Antona Olszewskiego można określić jako najbardziej niebezpiecznego z całej trójki, ze względu na jego siłę fizyczną – był wysoki i potężny. Najbardziej śmiały i nie bojący się w zasadzie nikogo i niczego. Po dezercji z pułku fizylierów (skąd ukradł trzy noże faszynowe) powrócił do swojego rodzinnego miasta Gdańska. Prawdopodobnie znał się od dawna z Zinnackiem, gdyż tak jak on pochodził z Oruni. Nie mając nic do stracenia dołączył do gangu.

Grudzień 1851 rok

Sytuacja w mieście zrobiła się bardzo poważna. Nie było dnia, a raczej nocy żeby ktoś nie został napadnięty w swoim domu, okradziony albo pobity przez członków gangu.

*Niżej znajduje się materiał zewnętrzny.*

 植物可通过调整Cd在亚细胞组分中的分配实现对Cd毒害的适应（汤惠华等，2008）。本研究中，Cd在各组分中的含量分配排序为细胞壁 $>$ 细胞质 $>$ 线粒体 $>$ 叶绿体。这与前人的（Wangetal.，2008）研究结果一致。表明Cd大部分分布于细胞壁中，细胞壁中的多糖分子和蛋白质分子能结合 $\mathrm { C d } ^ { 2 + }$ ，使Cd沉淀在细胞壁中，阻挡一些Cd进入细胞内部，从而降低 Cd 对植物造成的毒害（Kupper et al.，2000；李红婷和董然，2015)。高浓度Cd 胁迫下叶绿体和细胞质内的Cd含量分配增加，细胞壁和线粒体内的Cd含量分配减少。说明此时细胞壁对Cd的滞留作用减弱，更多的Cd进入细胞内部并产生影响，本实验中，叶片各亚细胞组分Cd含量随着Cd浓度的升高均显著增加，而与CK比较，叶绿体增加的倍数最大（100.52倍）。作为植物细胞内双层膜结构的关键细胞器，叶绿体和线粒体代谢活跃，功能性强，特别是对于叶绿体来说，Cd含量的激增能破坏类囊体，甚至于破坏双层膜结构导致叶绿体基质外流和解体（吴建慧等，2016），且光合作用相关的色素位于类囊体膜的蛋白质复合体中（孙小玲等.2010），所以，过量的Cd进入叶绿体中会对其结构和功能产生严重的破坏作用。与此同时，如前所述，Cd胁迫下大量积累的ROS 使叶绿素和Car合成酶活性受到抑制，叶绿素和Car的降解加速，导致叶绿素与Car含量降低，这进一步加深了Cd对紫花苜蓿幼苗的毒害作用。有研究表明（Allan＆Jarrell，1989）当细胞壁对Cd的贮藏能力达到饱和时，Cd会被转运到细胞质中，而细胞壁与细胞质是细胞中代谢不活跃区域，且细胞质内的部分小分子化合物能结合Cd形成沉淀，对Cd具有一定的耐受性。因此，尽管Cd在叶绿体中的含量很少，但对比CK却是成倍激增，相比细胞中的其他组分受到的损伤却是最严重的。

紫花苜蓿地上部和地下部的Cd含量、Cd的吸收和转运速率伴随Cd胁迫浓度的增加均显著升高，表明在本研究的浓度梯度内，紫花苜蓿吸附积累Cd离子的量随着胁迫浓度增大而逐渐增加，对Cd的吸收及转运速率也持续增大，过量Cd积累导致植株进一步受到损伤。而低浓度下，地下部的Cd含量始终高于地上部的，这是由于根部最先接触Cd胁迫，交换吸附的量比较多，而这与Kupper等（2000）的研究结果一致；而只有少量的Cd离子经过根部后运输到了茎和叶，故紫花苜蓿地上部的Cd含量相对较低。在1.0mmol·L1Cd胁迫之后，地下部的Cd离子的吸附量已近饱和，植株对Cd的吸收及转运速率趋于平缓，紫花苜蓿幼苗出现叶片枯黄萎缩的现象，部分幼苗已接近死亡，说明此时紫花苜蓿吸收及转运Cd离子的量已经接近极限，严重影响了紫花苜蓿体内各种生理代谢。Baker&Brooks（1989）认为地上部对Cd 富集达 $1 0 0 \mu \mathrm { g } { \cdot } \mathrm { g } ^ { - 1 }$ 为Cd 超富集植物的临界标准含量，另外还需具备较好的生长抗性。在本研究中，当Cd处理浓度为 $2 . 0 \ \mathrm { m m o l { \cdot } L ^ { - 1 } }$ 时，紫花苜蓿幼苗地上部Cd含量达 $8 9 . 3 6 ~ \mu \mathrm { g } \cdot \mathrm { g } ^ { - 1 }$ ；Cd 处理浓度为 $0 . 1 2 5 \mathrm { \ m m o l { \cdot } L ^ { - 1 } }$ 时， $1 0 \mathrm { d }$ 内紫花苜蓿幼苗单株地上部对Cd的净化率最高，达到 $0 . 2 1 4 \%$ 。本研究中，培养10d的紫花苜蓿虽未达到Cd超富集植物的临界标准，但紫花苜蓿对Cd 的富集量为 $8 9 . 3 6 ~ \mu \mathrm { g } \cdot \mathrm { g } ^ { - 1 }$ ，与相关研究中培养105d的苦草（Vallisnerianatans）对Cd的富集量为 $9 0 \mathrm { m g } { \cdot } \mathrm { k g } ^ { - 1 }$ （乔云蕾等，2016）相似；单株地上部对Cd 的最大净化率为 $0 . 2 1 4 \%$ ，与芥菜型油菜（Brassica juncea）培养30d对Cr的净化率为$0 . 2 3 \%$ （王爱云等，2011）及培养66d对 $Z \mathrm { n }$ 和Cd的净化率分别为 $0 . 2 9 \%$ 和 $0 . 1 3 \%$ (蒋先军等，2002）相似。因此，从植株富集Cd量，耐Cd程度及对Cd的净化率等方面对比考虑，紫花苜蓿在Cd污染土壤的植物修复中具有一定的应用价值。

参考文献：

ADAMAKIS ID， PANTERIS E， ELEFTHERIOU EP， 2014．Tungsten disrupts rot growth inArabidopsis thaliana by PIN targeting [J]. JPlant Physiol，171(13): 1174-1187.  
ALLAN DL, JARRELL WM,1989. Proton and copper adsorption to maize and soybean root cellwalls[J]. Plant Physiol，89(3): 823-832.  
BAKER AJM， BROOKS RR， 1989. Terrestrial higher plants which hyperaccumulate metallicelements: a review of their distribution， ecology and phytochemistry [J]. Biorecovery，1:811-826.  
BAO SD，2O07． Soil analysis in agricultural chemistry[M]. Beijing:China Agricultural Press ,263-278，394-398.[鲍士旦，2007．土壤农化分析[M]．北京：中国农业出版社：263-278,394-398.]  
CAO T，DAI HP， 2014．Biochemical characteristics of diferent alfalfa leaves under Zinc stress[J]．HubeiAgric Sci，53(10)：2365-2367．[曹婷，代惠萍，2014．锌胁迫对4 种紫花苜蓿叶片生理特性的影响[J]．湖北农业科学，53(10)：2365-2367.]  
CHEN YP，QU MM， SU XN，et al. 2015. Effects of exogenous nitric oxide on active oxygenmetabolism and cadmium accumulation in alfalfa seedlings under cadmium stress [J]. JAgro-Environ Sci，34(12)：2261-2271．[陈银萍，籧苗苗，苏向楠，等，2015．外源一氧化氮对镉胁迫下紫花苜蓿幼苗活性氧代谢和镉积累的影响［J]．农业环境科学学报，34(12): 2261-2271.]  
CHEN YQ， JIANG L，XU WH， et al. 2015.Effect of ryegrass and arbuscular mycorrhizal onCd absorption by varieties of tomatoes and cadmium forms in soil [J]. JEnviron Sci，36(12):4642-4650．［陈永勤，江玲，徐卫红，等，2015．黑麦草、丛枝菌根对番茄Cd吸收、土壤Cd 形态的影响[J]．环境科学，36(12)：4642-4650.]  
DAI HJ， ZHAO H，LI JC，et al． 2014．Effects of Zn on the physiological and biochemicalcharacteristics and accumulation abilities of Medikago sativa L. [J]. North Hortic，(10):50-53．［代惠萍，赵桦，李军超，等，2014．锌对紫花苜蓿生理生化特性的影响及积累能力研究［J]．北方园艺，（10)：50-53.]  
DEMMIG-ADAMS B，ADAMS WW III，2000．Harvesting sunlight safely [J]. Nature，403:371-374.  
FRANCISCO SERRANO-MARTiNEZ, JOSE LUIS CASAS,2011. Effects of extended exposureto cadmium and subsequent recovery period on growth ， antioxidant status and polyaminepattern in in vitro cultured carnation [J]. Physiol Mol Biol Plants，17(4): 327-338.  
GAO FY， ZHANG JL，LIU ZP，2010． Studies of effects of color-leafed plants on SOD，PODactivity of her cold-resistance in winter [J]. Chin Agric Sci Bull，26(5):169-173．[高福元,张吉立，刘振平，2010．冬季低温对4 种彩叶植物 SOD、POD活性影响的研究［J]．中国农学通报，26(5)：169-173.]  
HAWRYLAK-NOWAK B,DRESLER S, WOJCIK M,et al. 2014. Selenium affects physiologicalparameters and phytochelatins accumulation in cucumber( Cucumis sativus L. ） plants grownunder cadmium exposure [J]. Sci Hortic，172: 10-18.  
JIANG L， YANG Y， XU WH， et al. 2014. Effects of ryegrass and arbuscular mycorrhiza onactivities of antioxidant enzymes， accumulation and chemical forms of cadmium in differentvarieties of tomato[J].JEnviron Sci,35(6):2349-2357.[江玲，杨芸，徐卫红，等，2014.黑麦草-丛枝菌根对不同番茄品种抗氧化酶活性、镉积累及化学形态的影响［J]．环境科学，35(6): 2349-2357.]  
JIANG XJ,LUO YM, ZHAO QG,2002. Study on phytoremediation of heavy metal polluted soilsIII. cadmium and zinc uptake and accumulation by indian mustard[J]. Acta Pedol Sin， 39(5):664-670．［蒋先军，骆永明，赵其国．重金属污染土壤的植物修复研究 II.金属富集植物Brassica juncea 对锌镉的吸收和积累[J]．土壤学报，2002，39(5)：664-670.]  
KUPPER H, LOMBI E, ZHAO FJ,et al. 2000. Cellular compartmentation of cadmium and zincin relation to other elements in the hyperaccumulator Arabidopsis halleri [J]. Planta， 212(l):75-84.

Do władz docierały informacje o planowanych rozruchach z powodu nieudolności Policji. 

Z tego względu w ekspresowym tempie Policja dostała dodatkowe środki finansowe z Berlina na zatrudnienie 20 nowych urzędników (Policjantów). Gang oprócz samego miasta działał również w okolicznych wsiach. 

Przestępcy stali coraz bardziej zuchwali. Dochodziło do napadów już na samych policjantów. Szerokim echem odbiła się grudniowa strzelanina na Vorstädtischer Graben (obecnie rejon Podwala Przedmiejskiego). Dwaj sierżanci policyjni Bieberstein i Beeslack patrolując w nocy ulice Gdańska próbowali skontrolować dwie osoby. Podczas wymiany zdań wywiązała się kłótnia i strzelanina, a Beeslack został ranny. 

Z powodu panujących ciemności pościg nie był możliwy – dlatego tak ważne dla bezpieczeństwa w mieście było oświetlenie gazowe wprowadzone w 1853 roku. 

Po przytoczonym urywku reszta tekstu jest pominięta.